BACKGROUND & AIMS: :The increasing use of nano-sized materials in our environment, and in many consumer products, dictates new safety concerns. In particular, adequate experimental models are needed to evaluate skin toxicity of metal oxide ions, commonly found in cosmetic and dermatologic preparations. We have addressed the biological effects of topically applied copper oxide (CuO) nanoparticles in human skin organ cultures, using light and electron microscopy, and biochemical tests. Nanoparticles were more toxic than micro-sized particles, and their effects were stronger when supplied in growth medium than in topical application. Still topically applied CuO nanoparticles induced inflammatory cytokine secretion and necrosis, especially in epidermis deprived of its protective cornea. Since nanoparticle penetration was not seen, we propose that they may adhere to skin surface, react with the local acidic environment, and generate soluble ions that make their way to inner sites. This work illustrates the abilities of skin organ culture to evaluate the biological effects of topically-applied materials on skin in vitro.

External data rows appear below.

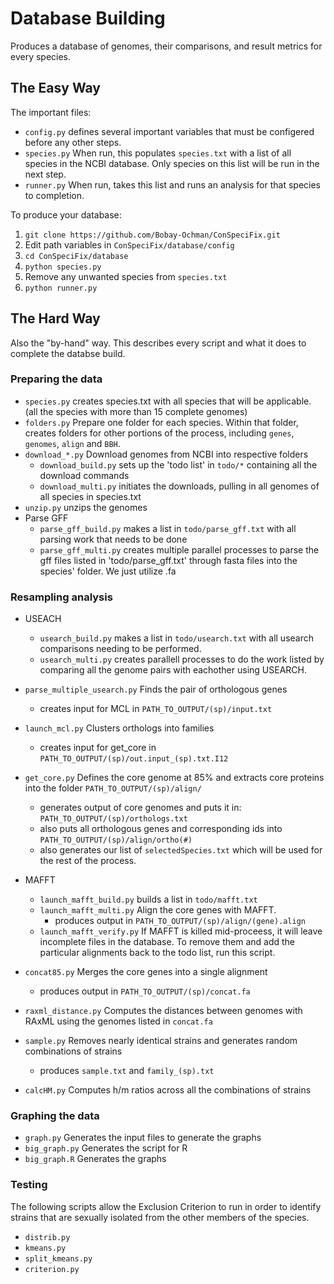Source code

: # Database Building

Produces a database of genomes, their comparisons, and result metrics for every species.

## The Easy Way

The important files:
- `config.py` defines several important variables that must be configered before any other steps.
- `species.py` When run, this populates `species.txt` with a list of all species in the NCBI database. Only species on this list will be run in the next step.
- `runner.py` When run, takes this list and runs an analysis for that species to completion.

To produce your database:

1. `git clone https://github.com/Bobay-Ochman/ConSpeciFix.git`
2. Edit path variables in `ConSpeciFix/database/config`
3. `cd ConSpeciFix/database`
4. `python species.py`
5. Remove any unwanted species from `species.txt`
6. `python runner.py`

## The Hard Way

Also the "by-hand" way. This describes every script and what it does to complete the databse build.

### Preparing the data

- `species.py` creates species.txt with all species that will be applicable. (all the species with more than 15 complete genomes)
- `folders.py` Prepare one folder for each species. Within that folder, creates folders for other portions of the process, including `genes`, `genomes`, `align` and `BBH`.
- `download_*.py` Download genomes from NCBI into respective folders
    - `download_build.py` sets up the 'todo list' in `todo/*` containing all the download commands
    - `download_multi.py` initiates the downloads, pulling in all genomes of all species in species.txt
- `unzip.py` unzips the genomes
- Parse GFF
    - `parse_gff_build.py` makes a list in `todo/parse_gff.txt` with all parsing work that needs to be done
    - `parse_gff_multi.py`	creates multiple parallel processes to parse the gff files listed in 'todo/parse_gff.txt' through fasta files into the species' folder. We just utilize .fa

### Resampling analysis

- USEACH
    - `usearch_build.py` makes a list in `todo/usearch.txt` with all usearch comparisons needing to be performed.
    - `usearch_multi.py` creates parallell processes to do the work listed by comparing all the genome pairs with eachother using USEARCH.
    
- `parse_multiple_usearch.py` Finds the pair of orthologous genes
    - creates input for MCL in  `PATH_TO_OUTPUT/(sp)/input.txt`
    
- `launch_mcl.py` Clusters orthologs into families
	- creates input for get_core in `PATH_TO_OUTPUT/(sp)/out.input_(sp).txt.I12`

- `get_core.py` Defines the core genome at 85% and extracts core proteins into the folder `PATH_TO_OUTPUT/(sp)/align/`
    - generates output of core genomes and puts it in: `PATH_TO_OUTPUT/(sp)/orthologs.txt`
	- also puts all orthologous genes and corresponding ids into `PATH_TO_OUTPUT/(sp)/align/ortho(#)`
	- also generates our list of `selectedSpecies.txt` which will be used for the rest of the process.

- MAFFT
    - `launch_mafft_build.py` builds a list in `todo/mafft.txt`
    - `launch_mafft_multi.py` Align the core genes with MAFFT.
        - produces output in `PATH_TO_OUTPUT/(sp)/align/(gene).align`
    - `launch_mafft_verify.py` If MAFFT is killed mid-proceess, it will leave incomplete files in the database. To remove them and add the particular alignments back to the todo list, run this script.

- `concat85.py` Merges the core genes into a single alignment
	- produces output in `PATH_TO_OUTPUT/(sp)/concat.fa`
	
- `raxml_distance.py` Computes the distances between genomes with RAxML using the genomes listed in `concat.fa`

- `sample.py` Removes nearly identical strains and generates random combinations of strains
	- produces `sample.txt` and `family_(sp).txt`
	
- `calcHM.py` Computes h/m ratios across all the combinations of strains

### Graphing the data
- `graph.py` Generates the input files to generate the graphs
- `big_graph.py` Generates the script for R
- `big_graph.R` Generates the graphs

### Testing

The following scripts allow the Exclusion Criterion to run in order to identify strains that are sexually isolated from the other members of the species.

- `distrib.py`
- `kmeans.py`
- `split_kmeans.py`
- `criterion.py`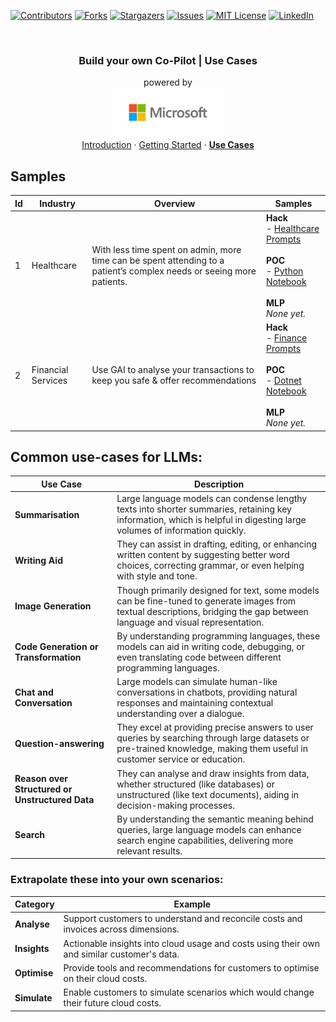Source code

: <a id="readme-top"></a>

<!-- PROJECT SHIELDS -->
<!--
*** Using markdown "reference style" links for readability.
*** Reference links are enclosed in brackets [ ] instead of parentheses ( ).
*** See the bottom of this document for the declaration of the reference variables
*** for contributors-url, forks-url, etc. This is an optional, concise syntax you may use.
*** https://www.markdownguide.org/basic-syntax/#reference-style-links
-->

[![Contributors][contributors-shield]][contributors-url]
[![Forks][forks-shield]][forks-url]
[![Stargazers][stars-shield]][stars-url]
[![Issues][issues-shield]][issues-url]
[![MIT License][license-shield]][license-url]
[![LinkedIn][linkedin-shield]][linkedin-url]


<!-- PROJECT LOGO -->
<br />
<div align="center">
  <h3 align="center">
    Build your own Co-Pilot | Use Cases
  </h3>

  <p align="center">
    powered by
    <br />
    <a href="https://github.com/rohit-lakhanpal/build-your-own-copilot">
    <img src="docs/img/logo.png" alt="Logo" height="80">
  </a>
    <br />    
    <a href="/README.md">Introduction</a>
    ·
    <a href="/GETTING-STARTED.md">Getting Started</a>
    ·
    <a href="/USE-CASES.md"><strong>Use Cases</strong></a>
  </p>
</div>

## Samples

| Id    | Industry       | Overview                                                         | Samples                                      |
|-------|----------------|------------------------------------------------------------------|----------------------------------------------|
| 1 | Healthcare     | With less time spent on admin, more time can be spent attending to a patient’s complex needs or seeing more patients. | **Hack** <br /> - [Healthcare Prompts](./prompts/healthcare/1-healthcare.md) <br /><br /> **POC** <br /> - [Python Notebook](./notebooks/python/healthcare/1-healthcare.ipynb) <br /> <br /> **MLP** <br /> *None yet.* |
| 2 | Financial Services | Use GAI to analyse your transactions to keep you safe & offer recommendations | **Hack** <br /> - [Finance Prompts](./prompts/financial-services/2-financial-services.md) <br /><br /> **POC** <br /> - [Dotnet Notebook](./notebooks/dotnet/finanace/3-financial-services.ipynb) <br /> <br /> **MLP** <br /> *None yet.* |

## Common use-cases for LLMs:
| Use Case                                   | Description                                                                                                                                                             |
|--------------------------------------------|-------------------------------------------------------------------------------------------------------------------------------------------------------------------------|
| **Summarisation**                          | Large language models can condense lengthy texts into shorter summaries, retaining key information, which is helpful in digesting large volumes of information quickly. |
| **Writing Aid**                            | They can assist in drafting, editing, or enhancing written content by suggesting better word choices, correcting grammar, or even helping with style and tone.          |
| **Image Generation**                       | Though primarily designed for text, some models can be fine-tuned to generate images from textual descriptions, bridging the gap between language and visual representation. |
| **Code Generation or Transformation**      | By understanding programming languages, these models can aid in writing code, debugging, or even translating code between different programming languages.              |
| **Chat and Conversation**                  | Large models can simulate human-like conversations in chatbots, providing natural responses and maintaining contextual understanding over a dialogue.                     |
| **Question-answering**                    | They excel at providing precise answers to user queries by searching through large datasets or pre-trained knowledge, making them useful in customer service or education.   |
| **Reason over Structured or Unstructured Data** | They can analyse and draw insights from data, whether structured (like databases) or unstructured (like text documents), aiding in decision-making processes.              |
| **Search**                                 | By understanding the semantic meaning behind queries, large language models can enhance search engine capabilities, delivering more relevant results.                     |


### Extrapolate these into your own scenarios:

| Category  | Example                                                                                                                                                  |
|-----------|----------------------------------------------------------------------------------------------------------------------------------------------------------|
| **Analyse**    | Support customers to understand and reconcile costs and invoices across dimensions.                                                                 |
| **Insights**   | Actionable insights into cloud usage and costs using their own and similar customer's data.                                                        |
| **Optimise**   | Provide tools and recommendations for customers to optimise on their cloud costs.                                                                  |
| **Simulate**   | Enable customers to simulate scenarios which would change their future cloud costs.                                                                |


<!-- MARKDOWN LINKS & IMAGES -->
<!-- https://www.markdownguide.org/basic-syntax/#reference-style-links -->
[contributors-shield]: https://img.shields.io/github/contributors/rohit-lakhanpal/build-your-own-copilot.svg?style=for-the-badge
[contributors-url]: https://github.com/rohit-lakhanpal/build-your-own-copilot/graphs/contributors
[forks-shield]: https://img.shields.io/github/forks/rohit-lakhanpal/build-your-own-copilot.svg?style=for-the-badge
[forks-url]: https://github.com/rohit-lakhanpal/build-your-own-copilot/network/members
[stars-shield]: https://img.shields.io/github/stars/rohit-lakhanpal/build-your-own-copilot.svg?style=for-the-badge
[stars-url]: https://github.com/rohit-lakhanpal/build-your-own-copilot/stargazers
[issues-shield]: https://img.shields.io/github/issues/rohit-lakhanpal/build-your-own-copilot.svg?style=for-the-badge
[issues-url]: https://github.com/rohit-lakhanpal/build-your-own-copilot/issues
[license-shield]: https://img.shields.io/github/license/rohit-lakhanpal/build-your-own-copilot.svg?style=for-the-badge
[license-url]: https://github.com/rohit-lakhanpal/build-your-own-copilot/blob/master/LICENSE.txt
[linkedin-shield]: https://img.shields.io/badge/-LinkedIn-black.svg?style=for-the-badge&logo=linkedin&colorB=555
[linkedin-url]: https://www.linkedin.com/in/rohitlakhanpal



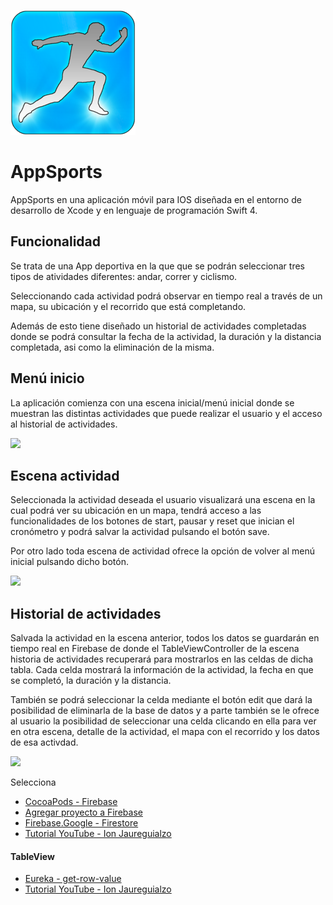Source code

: ![nombre de la imagen](200_x_200.png)

# AppSports

AppSports en una aplicación móvil para IOS diseñada en el entorno de desarrollo de Xcode
y en lenguaje de programación Swift 4.


## Funcionalidad

Se trata de una App deportiva en la que que se podrán seleccionar tres tipos de atividades diferentes: andar, correr y
ciclismo.
 
Seleccionando cada actividad podrá observar en tiempo real a través de un mapa, su ubicación y el recorrido que está
completando.
 
Además de esto tiene diseñado un historial de actividades completadas donde se podrá consultar la fecha de la actividad,
la duración y la distancia completada, asi como la eliminación de la misma.

 ## Menú inicio
 
La aplicación comienza con una escena inicial/menú inicial donde se muestran las distintas actividades que puede realizar
el usuario y el acceso al historial de actividades.

![](Imágenes/Menu.png) 

## Escena actividad

Seleccionada la actividad deseada el usuario visualizará una escena en la cual podrá ver su ubicación en un mapa, tendrá 
acceso a las funcionalidades de los botones de start, pausar y reset que inician el cronómetro y podrá salvar la actividad
pulsando el botón save.

Por otro lado toda escena de actividad ofrece la opción de volver al menú inicial pulsando dicho botón.

![](Imágenes/Ciclismo.png) 

## Historial de actividades

Salvada la actividad en la escena anterior, todos los datos se guardarán en tiempo real en Firebase de donde el TableViewController
de la escena historia de actividades recuperará para mostrarlos en las celdas de dicha tabla. Cada celda mostrará la información
de la actividad, la fecha en que se completó, la duración y la distancia.

También se podrá seleccionar la celda mediante el botón edit que dará la posibilidad de eliminarla de la base de datos y 
a parte también se le ofrece al usuario la posibilidad de seleccionar una celda clicando en ella para ver en otra escena,
detalle de la actividad, el mapa con el recorrido y los datos de esa activdad.

![](Imágenes/Actividadessinfecha.png) 






Selecciona
* [CocoaPods - Firebase](https://cocoapods.org/pods/Firebase)
* [Agregar proyecto a Firebase](https://console.firebase.google.com/project/pruebafirebase-d6c51/overview)
* [Firebase.Google - Firestore](https://firebase.google.com/docs/firestore/quickstart?hl=es-419)
* [Tutorial YouTube - Ion Jaureguialzo](https://www.youtube.com/watch?v=gIFl3YvMOdM)

#### TableView
* [Eureka - get-row-value](https://www.youtube.com/watch?v=McvWQOS695M)
* [Tutorial YouTube - Ion Jaureguialzo](https://www.youtube.com/watch?v=McvWQOS695M)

背景与目标： : 纳米材料在我们的环境和许多消费产品中越来越多地使用，这引起了新的安全问题。特别是，需要足够的实验模型来评估金属氧化物离子的皮肤毒性，通常在化妆品和皮肤病学制剂中发现。我们已经使用光学和电子显微镜以及生化测试解决了局部应用的氧化铜 (CuO) 纳米颗粒在人体皮肤器官培养物中的生物学作用。纳米颗粒比微型颗粒更具毒性，并且在生长培养基中提供时，其作用比在局部应用中更强。仍局部应用的CuO纳米颗粒可诱导炎性细胞因子分泌和坏死，尤其是在缺乏保护性角膜的表皮中。由于未看到纳米颗粒的渗透，我们建议它们可能粘附在皮肤表面，与局部酸性环境反应，并产生可溶离子，从而进入内部位置。这项工作说明了皮肤器官培养物评估体外局部应用材料对皮肤的生物学作用的能力。